En su momento embrionario, cuando empezaba a difundirse el uso de la Sparko Box de Negishi, la controversia se daba en otro terreno: una parte del gremio de músicos japoneses se opuso tanto a este dispositivo como al prototipo creado por Daisuke Inoue. Su preocupación era que podían quedarse sin trabajo, al encontrar que nadie necesitaría contratar sus servicios si cualquiera (asistentes a una fiesta o a un establecimiento) podía tomar su lugar de forma gratuita. Como apuntó hace poco el historiador de la música Matt Alt, esta inquietud, aunque puede aparecer como risible desde nuestra perspectiva (con la ventaja del paso del tiempo), refleja a la perfección los miedos actuales por la posible suplantación de los intérpretes profesionales por medio de herramientas de inteligencia artificial.
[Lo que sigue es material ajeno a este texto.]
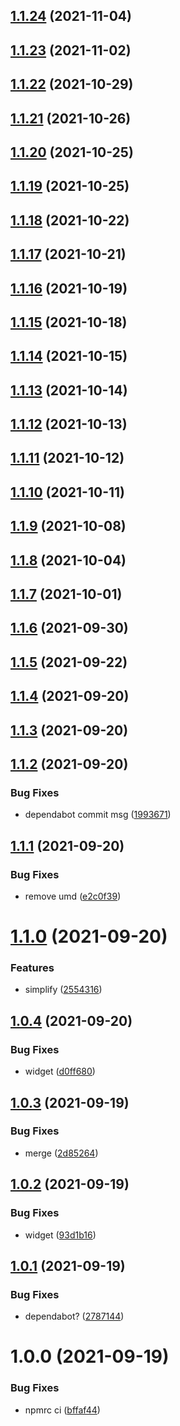 ## [1.1.24](https://github.com/rafaelnsantos/react-netlifycms/compare/v1.1.23...v1.1.24) (2021-11-04)

## [1.1.23](https://github.com/rafaelnsantos/react-netlifycms/compare/v1.1.22...v1.1.23) (2021-11-02)

## [1.1.22](https://github.com/rafaelnsantos/react-netlifycms/compare/v1.1.21...v1.1.22) (2021-10-29)

## [1.1.21](https://github.com/rafaelnsantos/react-netlifycms/compare/v1.1.20...v1.1.21) (2021-10-26)

## [1.1.20](https://github.com/rafaelnsantos/react-netlifycms/compare/v1.1.19...v1.1.20) (2021-10-25)

## [1.1.19](https://github.com/rafaelnsantos/react-netlifycms/compare/v1.1.18...v1.1.19) (2021-10-25)

## [1.1.18](https://github.com/rafaelnsantos/react-netlifycms/compare/v1.1.17...v1.1.18) (2021-10-22)

## [1.1.17](https://github.com/rafaelnsantos/react-netlifycms/compare/v1.1.16...v1.1.17) (2021-10-21)

## [1.1.16](https://github.com/rafaelnsantos/react-netlifycms/compare/v1.1.15...v1.1.16) (2021-10-19)

## [1.1.15](https://github.com/rafaelnsantos/react-netlifycms/compare/v1.1.14...v1.1.15) (2021-10-18)

## [1.1.14](https://github.com/rafaelnsantos/react-netlifycms/compare/v1.1.13...v1.1.14) (2021-10-15)

## [1.1.13](https://github.com/rafaelnsantos/react-netlifycms/compare/v1.1.12...v1.1.13) (2021-10-14)

## [1.1.12](https://github.com/rafaelnsantos/react-netlifycms/compare/v1.1.11...v1.1.12) (2021-10-13)

## [1.1.11](https://github.com/rafaelnsantos/react-netlifycms/compare/v1.1.10...v1.1.11) (2021-10-12)

## [1.1.10](https://github.com/rafaelnsantos/react-netlifycms/compare/v1.1.9...v1.1.10) (2021-10-11)

## [1.1.9](https://github.com/rafaelnsantos/react-netlifycms/compare/v1.1.8...v1.1.9) (2021-10-08)

## [1.1.8](https://github.com/rafaelnsantos/react-netlifycms/compare/v1.1.7...v1.1.8) (2021-10-04)

## [1.1.7](https://github.com/rafaelnsantos/react-netlifycms/compare/v1.1.6...v1.1.7) (2021-10-01)

## [1.1.6](https://github.com/rafaelnsantos/react-netlifycms/compare/v1.1.5...v1.1.6) (2021-09-30)

## [1.1.5](https://github.com/rafaelnsantos/react-netlifycms/compare/v1.1.4...v1.1.5) (2021-09-22)

## [1.1.4](https://github.com/rafaelnsantos/react-netlifycms/compare/v1.1.3...v1.1.4) (2021-09-20)

## [1.1.3](https://github.com/rafaelnsantos/react-netlifycms/compare/v1.1.2...v1.1.3) (2021-09-20)

## [1.1.2](https://github.com/rafaelnsantos/react-netlifycms/compare/v1.1.1...v1.1.2) (2021-09-20)


### Bug Fixes

* dependabot commit msg ([1993671](https://github.com/rafaelnsantos/react-netlifycms/commit/19936716dca14d9b9891ff08c58d339a8fc6845b))

## [1.1.1](https://github.com/rafaelnsantos/react-netlifycms/compare/v1.1.0...v1.1.1) (2021-09-20)


### Bug Fixes

* remove umd ([e2c0f39](https://github.com/rafaelnsantos/react-netlifycms/commit/e2c0f392aef49964e230a7d7137aa86da9aad042))

# [1.1.0](https://github.com/rafaelnsantos/react-netlifycms/compare/v1.0.4...v1.1.0) (2021-09-20)


### Features

* simplify ([2554316](https://github.com/rafaelnsantos/react-netlifycms/commit/2554316edf479765aae0e8d5118de28e3fff224b))

## [1.0.4](https://github.com/rafaelnsantos/react-netlifycms/compare/v1.0.3...v1.0.4) (2021-09-20)


### Bug Fixes

* widget ([d0ff680](https://github.com/rafaelnsantos/react-netlifycms/commit/d0ff6808a29516d54347ac2dd6467bac7585727e))

## [1.0.3](https://github.com/rafaelnsantos/react-netlifycms/compare/v1.0.2...v1.0.3) (2021-09-19)


### Bug Fixes

* merge ([2d85264](https://github.com/rafaelnsantos/react-netlifycms/commit/2d852645552967862d7a48950fa004bb7f461e7d))

## [1.0.2](https://github.com/rafaelnsantos/react-netlifycms/compare/v1.0.1...v1.0.2) (2021-09-19)


### Bug Fixes

* widget ([93d1b16](https://github.com/rafaelnsantos/react-netlifycms/commit/93d1b16a6cb341c4c82b303f861bc020a3f3d9cf))

## [1.0.1](https://github.com/rafaelnsantos/react-netlifycms/compare/v1.0.0...v1.0.1) (2021-09-19)


### Bug Fixes

* dependabot? ([2787144](https://github.com/rafaelnsantos/react-netlifycms/commit/27871443c751aae40ca255b5c54a26022a91964b))

# 1.0.0 (2021-09-19)


### Bug Fixes

* npmrc ci ([bffaf44](https://github.com/rafaelnsantos/react-netlifycms/commit/bffaf4471f638245f6dc54733d03572eccf18f2c))
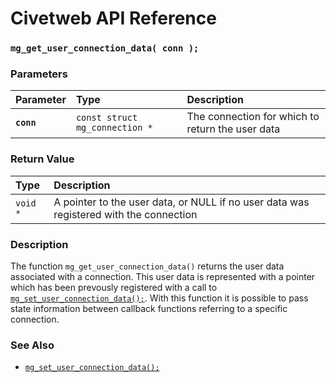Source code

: # Civetweb API Reference

### `mg_get_user_connection_data( conn );`

### Parameters

| Parameter | Type | Description |
| :--- | :--- | :--- |
|**`conn`**|`const struct mg_connection *`|The connection for which to return the user data|

### Return Value

| Type | Description | 
| :--- | :--- |
|`void *`|A pointer to the user data, or NULL if no user data was registered with the connection|

### Description

The function `mg_get_user_connection_data()` returns the user data associated with a connection. This user data is represented with a pointer which has been prevously registered with a call to [`mg_set_user_connection_data();`](mg_set_user_connection_data.md). With this function it is possible to pass state information between callback functions referring to a specific connection.

### See Also

* [`mg_set_user_connection_data();`](mg_set_user_connection_data.md)
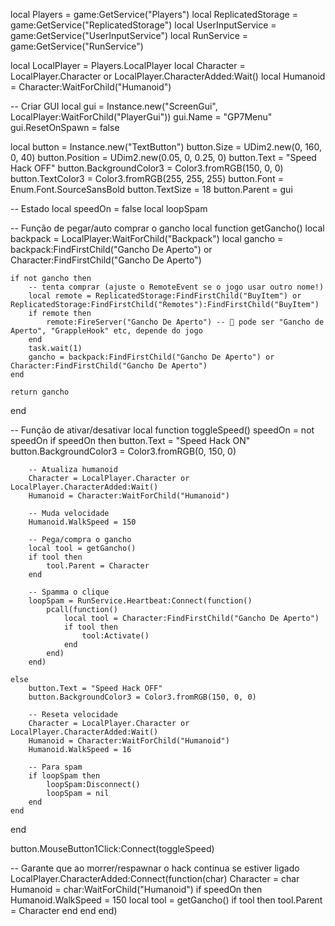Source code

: local Players = game:GetService("Players")
local ReplicatedStorage = game:GetService("ReplicatedStorage")
local UserInputService = game:GetService("UserInputService")
local RunService = game:GetService("RunService")

local LocalPlayer = Players.LocalPlayer
local Character = LocalPlayer.Character or LocalPlayer.CharacterAdded:Wait()
local Humanoid = Character:WaitForChild("Humanoid")

-- Criar GUI
local gui = Instance.new("ScreenGui", LocalPlayer:WaitForChild("PlayerGui"))
gui.Name = "GP7Menu"
gui.ResetOnSpawn = false

local button = Instance.new("TextButton")
button.Size = UDim2.new(0, 160, 0, 40)
button.Position = UDim2.new(0.05, 0, 0.25, 0)
button.Text = "Speed Hack OFF"
button.BackgroundColor3 = Color3.fromRGB(150, 0, 0)
button.TextColor3 = Color3.fromRGB(255, 255, 255)
button.Font = Enum.Font.SourceSansBold
button.TextSize = 18
button.Parent = gui

-- Estado
local speedOn = false
local loopSpam

-- Função de pegar/auto comprar o gancho
local function getGancho()
    local backpack = LocalPlayer:WaitForChild("Backpack")
    local gancho = backpack:FindFirstChild("Gancho De Aperto") or Character:FindFirstChild("Gancho De Aperto")

    if not gancho then
        -- tenta comprar (ajuste o RemoteEvent se o jogo usar outro nome!)
        local remote = ReplicatedStorage:FindFirstChild("BuyItem") or ReplicatedStorage:FindFirstChild("Remotes"):FindFirstChild("BuyItem")
        if remote then
            remote:FireServer("Gancho De Aperto") -- 🔴 pode ser "Gancho de Aperto", "GrappleHook" etc, depende do jogo
        end
        task.wait(1)
        gancho = backpack:FindFirstChild("Gancho De Aperto") or Character:FindFirstChild("Gancho De Aperto")
    end

    return gancho
end

-- Função de ativar/desativar
local function toggleSpeed()
    speedOn = not speedOn
    if speedOn then
        button.Text = "Speed Hack ON"
        button.BackgroundColor3 = Color3.fromRGB(0, 150, 0)

        -- Atualiza humanoid
        Character = LocalPlayer.Character or LocalPlayer.CharacterAdded:Wait()
        Humanoid = Character:WaitForChild("Humanoid")

        -- Muda velocidade
        Humanoid.WalkSpeed = 150

        -- Pega/compra o gancho
        local tool = getGancho()
        if tool then
            tool.Parent = Character
        end

        -- Spamma o clique
        loopSpam = RunService.Heartbeat:Connect(function()
            pcall(function()
                local tool = Character:FindFirstChild("Gancho De Aperto")
                if tool then
                    tool:Activate()
                end
            end)
        end)

    else
        button.Text = "Speed Hack OFF"
        button.BackgroundColor3 = Color3.fromRGB(150, 0, 0)

        -- Reseta velocidade
        Character = LocalPlayer.Character or LocalPlayer.CharacterAdded:Wait()
        Humanoid = Character:WaitForChild("Humanoid")
        Humanoid.WalkSpeed = 16

        -- Para spam
        if loopSpam then
            loopSpam:Disconnect()
            loopSpam = nil
        end
    end
end

button.MouseButton1Click:Connect(toggleSpeed)

-- Garante que ao morrer/respawnar o hack continua se estiver ligado
LocalPlayer.CharacterAdded:Connect(function(char)
    Character = char
    Humanoid = char:WaitForChild("Humanoid")
    if speedOn then
        Humanoid.WalkSpeed = 150
        local tool = getGancho()
        if tool then
            tool.Parent = Character
        end
    end
end)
Otro de los grandes puntos de inflexión que modificaron la forma en que se produce, distribuye y escucha la música puede echar algo de luz: el lento tránsito de una industria musical centrada en las ventas en soporte físico hacia una cuyo mayor volumen de operaciones es la escucha en línea. El miedo que buscaron sembrar los sellos discográficos por el supuesto colapso económico que se avecinaba y los ajustes que disiparon esos miedos (la legitimación de Spotify como una de las subtramas principales) tuvieron como hilo conductor la noción de propiedad aplicada a las obras musicales. Se trataba de no dejar ir el negocio como columna principal de esta actividad, ignorando las posibilidades creativas que se abrían.

Esta transición se asemeja a lo que despierta la proliferación de las IA en música, así como a la Sparko Box y su nieto, el karaoke contemporáneo: la principal fuente del miedo que despiertan es la amenaza a su uso como mercancía y las ganancias que pueden obtenerse (miedos que, a la vuelta de las décadas, suelen resultar infundados). Los intercambios y los desarrollos a los que pueden dar paso (e incluso, otros peligros potenciales, que podrían ser más serios que las amenazas a la propiedad) se dejan en segundo plano. Como si con ello hubieran dejado un mensaje, voluntario o involuntario, hace seis décadas, los múltiples abuelos del karaoke decidieron no registrar su invento: lo que perseguían no se encontraba en el reino de lo económico sino en el de lo sensible.